LEGAL UPDATE
Featuring Comments On Important Legal Developments
Must Parties Appear at Court Mandated Arbitration?
In response to an ever growing caseload, the court mandated arbitration program, established by General Statutes § 52-549u, was designed to clear congestion in Connecticut civil jury dockets and further the important goal of judicial economy. Pursuant to this statute, “the judges of the Superior Court may make such rules as they deem necessary to provide a procedure in accordance with which the court, in its discretion, may refer to an arbitrator... any civil action in which in the discretion of the court, the reasonable expectation of a judgment is less than fifty thousand dollars exclusive of legal interest and costs and in which a claim for a trial by jury and a certificate of closed pleadings have been filed.” Decisions by an arbitrator are usually non binding, as under General Statutes § 52-549z(a), an arbitrator's decision may be appealed through a claim for a trial de novo, “provided the appeal is taken by a party who did not fail to appear at the hearing.” (Emphasis added.) General Statutes § 52-549z(c).
It has long been established that a party or its counsel can forfeit the right to a trial de novo following an adverse arbiter's decision if they had failed to attend the arbitration. In Shelby Mutual Ins. Co. v. Bishop, Kirk and Saunders, Inc., 13 Conn.App. 189, 535 A.2d 387 (1988), neither the defendants nor their counsel appeared for arbitration. Following an adverse decision by the arbitrator, the defendants were denied a trial de novo by the Court. Upholding the lower court on appeal, the Connecticut Appellate Court explained that, “[u]nder the provisions of 52-549z(c) and [23-66(c)], only a party who has appeared at the hearing may claim a trial de novo. This is a reasonable requirement and does not operate to abolish the right to a trial by jury. It is not unreasonable to require that a party attend the hearing when a case has been assigned by the court.”
What remained unclear following the Shelby decision was what it meant to “appear” for an arbitration under General Statutes § 52-549z(c), e.g. – must the arbitration be attended by the parties, their counsel, or both?

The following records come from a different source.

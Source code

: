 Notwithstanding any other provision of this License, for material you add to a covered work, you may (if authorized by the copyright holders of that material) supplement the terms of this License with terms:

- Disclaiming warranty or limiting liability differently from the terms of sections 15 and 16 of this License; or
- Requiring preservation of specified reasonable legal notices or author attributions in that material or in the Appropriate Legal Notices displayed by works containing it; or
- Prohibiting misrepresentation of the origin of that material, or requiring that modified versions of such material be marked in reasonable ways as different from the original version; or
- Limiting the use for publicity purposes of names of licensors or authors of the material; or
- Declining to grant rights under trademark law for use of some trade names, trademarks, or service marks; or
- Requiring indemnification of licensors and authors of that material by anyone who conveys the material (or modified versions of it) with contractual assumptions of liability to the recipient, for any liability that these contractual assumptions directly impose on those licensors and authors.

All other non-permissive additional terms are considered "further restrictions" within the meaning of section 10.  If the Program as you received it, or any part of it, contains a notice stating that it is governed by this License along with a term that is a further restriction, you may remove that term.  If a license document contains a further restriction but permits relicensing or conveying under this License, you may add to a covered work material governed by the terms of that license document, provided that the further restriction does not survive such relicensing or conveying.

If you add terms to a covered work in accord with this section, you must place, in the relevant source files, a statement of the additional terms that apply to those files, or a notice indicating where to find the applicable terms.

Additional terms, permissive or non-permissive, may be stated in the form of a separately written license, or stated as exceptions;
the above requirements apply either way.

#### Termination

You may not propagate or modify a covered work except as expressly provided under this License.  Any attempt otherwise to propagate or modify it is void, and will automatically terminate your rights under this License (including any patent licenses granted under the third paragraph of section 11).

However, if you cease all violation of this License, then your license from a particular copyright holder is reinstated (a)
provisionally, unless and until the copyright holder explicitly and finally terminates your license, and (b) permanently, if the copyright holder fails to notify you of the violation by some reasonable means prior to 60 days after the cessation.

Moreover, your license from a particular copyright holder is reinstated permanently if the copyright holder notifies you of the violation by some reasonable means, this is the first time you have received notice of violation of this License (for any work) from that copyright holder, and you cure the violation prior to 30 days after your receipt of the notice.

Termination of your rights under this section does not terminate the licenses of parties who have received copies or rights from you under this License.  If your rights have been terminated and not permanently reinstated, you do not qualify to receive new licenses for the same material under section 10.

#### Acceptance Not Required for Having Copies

Courts later determined that a defendant need not personally appear at arbitration. In Black v. Hamann, Superior Court, judicial district of New Haven at New Haven, Docket No. 0412165 (February 17, 1999) (Silbert, J.) (24 C onn. L. R ptr. 80), the defendants' counsel, but not the defendant, attended at the arbitration hearing. After the arbitrator rendered a decision in favor of the plaintiff, the defendants made a claim for a trial de novo. In its decision granting defendant's motion the Court opined that: “no purpose would be served by a general requirement that the defendant appear personally… especially since many arbitration cases are ones which are effectively hearings in damages, proceedings in which liability is not seriously contested, if at all, and the only issue in dispute is fair, just and reasonable damages. On this issue, the defendant himself, herself or itself would have nothing to offer, but the defendant's attorney would be able to cross examine, put on other evidence, and make a closing argument. Just as it is clear that part of the purpose of the statute is to prevent a sham arbitration, so it is also clear that the legislature would not have required a token appearance by the defendant in a proceeding in which such participation would be irrelevant.”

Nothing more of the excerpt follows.